- [EXERCISE GOAL]: Counting only lines below that hold "april", give the total alone.

═══ PROVIDED INFORMATION ═══

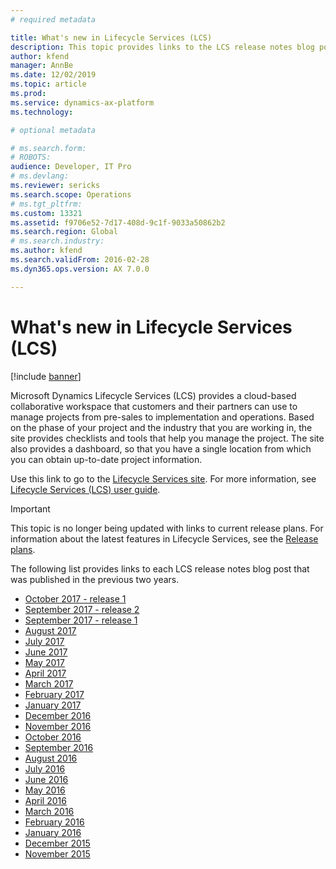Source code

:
 ```yaml
---
# required metadata

title: What's new in Lifecycle Services (LCS)
description: This topic provides links to the LCS release notes blog post. 
author: kfend
manager: AnnBe
ms.date: 12/02/2019
ms.topic: article
ms.prod: 
ms.service: dynamics-ax-platform
ms.technology: 

# optional metadata

# ms.search.form: 
# ROBOTS: 
audience: Developer, IT Pro
# ms.devlang: 
ms.reviewer: sericks
ms.search.scope: Operations
# ms.tgt_pltfrm: 
ms.custom: 13321
ms.assetid: f9706e52-7d17-408d-9c1f-9033a50862b2
ms.search.region: Global
# ms.search.industry: 
ms.author: kfend
ms.search.validFrom: 2016-02-28
ms.dyn365.ops.version: AX 7.0.0

---
```


# What's new in Lifecycle Services (LCS)

[!include [banner](../includes/banner.md)]

Microsoft Dynamics Lifecycle Services (LCS) provides a cloud-based collaborative workspace that customers and their partners can use to manage projects from pre-sales to implementation and operations. Based on the phase of your project and the industry that you are working in, the site provides checklists and tools that help you manage the project. The site also provides a dashboard, so that you have a single location from which you can obtain up-to-date project information. 

Use this link to go to the [Lifecycle Services site](https://lcs.dynamics.com/). For more information, see [Lifecycle Services (LCS) user guide](lcs-user-guide.md).

> [!IMPORTANT]
> This topic is no longer being updated with links to current release plans. For information about the latest features in Lifecycle Services, see the [Release plans](https://go.microsoft.com/fwlink/?linkid=2010158).

The following list provides links to each LCS release notes blog post that was published in the previous two years.

- [October 2017 - release 1](https://blogs.msdn.microsoft.com/lcs/2017/10/10/lcs-october-2017-release-1-release-notes/)
- [September 2017 - release 2](https://blogs.msdn.microsoft.com/lcs/2017/09/27/lcs-september-2017-release-2-release-notes/)
- [September 2017 - release 1](https://blogs.msdn.microsoft.com/lcs/2017/09/14/september-release-notes-2/)
- [August 2017](https://blogs.msdn.microsoft.com/lcs/2017/08/17/august-release-notes-2/)
- [July 2017](https://blogs.msdn.microsoft.com/lcs/2017/07/20/july-release-notes-2/)
- [June 2017](https://blogs.msdn.microsoft.com/lcs/2017/06/15/june-release-notes/)
- [May 2017](https://blogs.msdn.microsoft.com/lcs/2017/05/18/may-release-notes-2/)
- [April 2017](https://blogs.msdn.microsoft.com/lcs/2017/04/27/april-release-notes-2/)
- [March 2017](https://blogs.msdn.microsoft.com/lcs/2017/03/30/march-release-notes-2/)
- [February 2017](https://blogs.msdn.microsoft.com/lcs/2017/03/03/february-release-notes-2/)
- [January 2017](https://blogs.msdn.microsoft.com/lcs/2017/01/26/january-2017-release-notes/)
- [December 2016](https://blogs.msdn.microsoft.com/lcs/2016/12/20/december-2016-feature-pack-release-notes/)
- [November 2016](https://blogs.msdn.microsoft.com/lcs/2016/12/01/november-2016-release-notes/)
- [October 2016](https://blogs.msdn.microsoft.com/lcs/2016/10/27/october-2016-release-notes/)
- [September 2016](https://blogs.msdn.microsoft.com/lcs/2016/09/22/september-2016-release-notes/)
- [August 2016](https://blogs.msdn.microsoft.com/lcs/2016/09/02/august-2016-release-notes/)
- [July 2016](https://blogs.msdn.microsoft.com/lcs/2016/08/02/july-2016-release-notes/)
- [June 2016](https://blogs.msdn.microsoft.com/lcs/2016/07/01/june-2016-release-notes/)
- [May 2016](https://blogs.msdn.microsoft.com/lcs/2016/05/27/may-2016-release-notes/)
- [April 2016](https://blogs.msdn.microsoft.com/lcs/2016/05/02/april-2016-release-notes/)
- [March 2016](https://blogs.msdn.microsoft.com/lcs/2016/04/05/march-2016-release-notes/)
- [February 2016](https://blogs.msdn.microsoft.com/lcs/2016/02/25/february-2016-release-notes/)
- [January 2016](https://blogs.msdn.microsoft.com/lcs/2016/01/29/january-2015-release-notes/)
- [December 2015](https://blogs.msdn.microsoft.com/lcs/2015/12/18/december-2015-release-notes/)
- [November 2015](https://blogs.msdn.microsoft.com/lcs/2015/11/23/november-2015-release-notes/)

═══

- [WRITTEN SOLUTION]: 2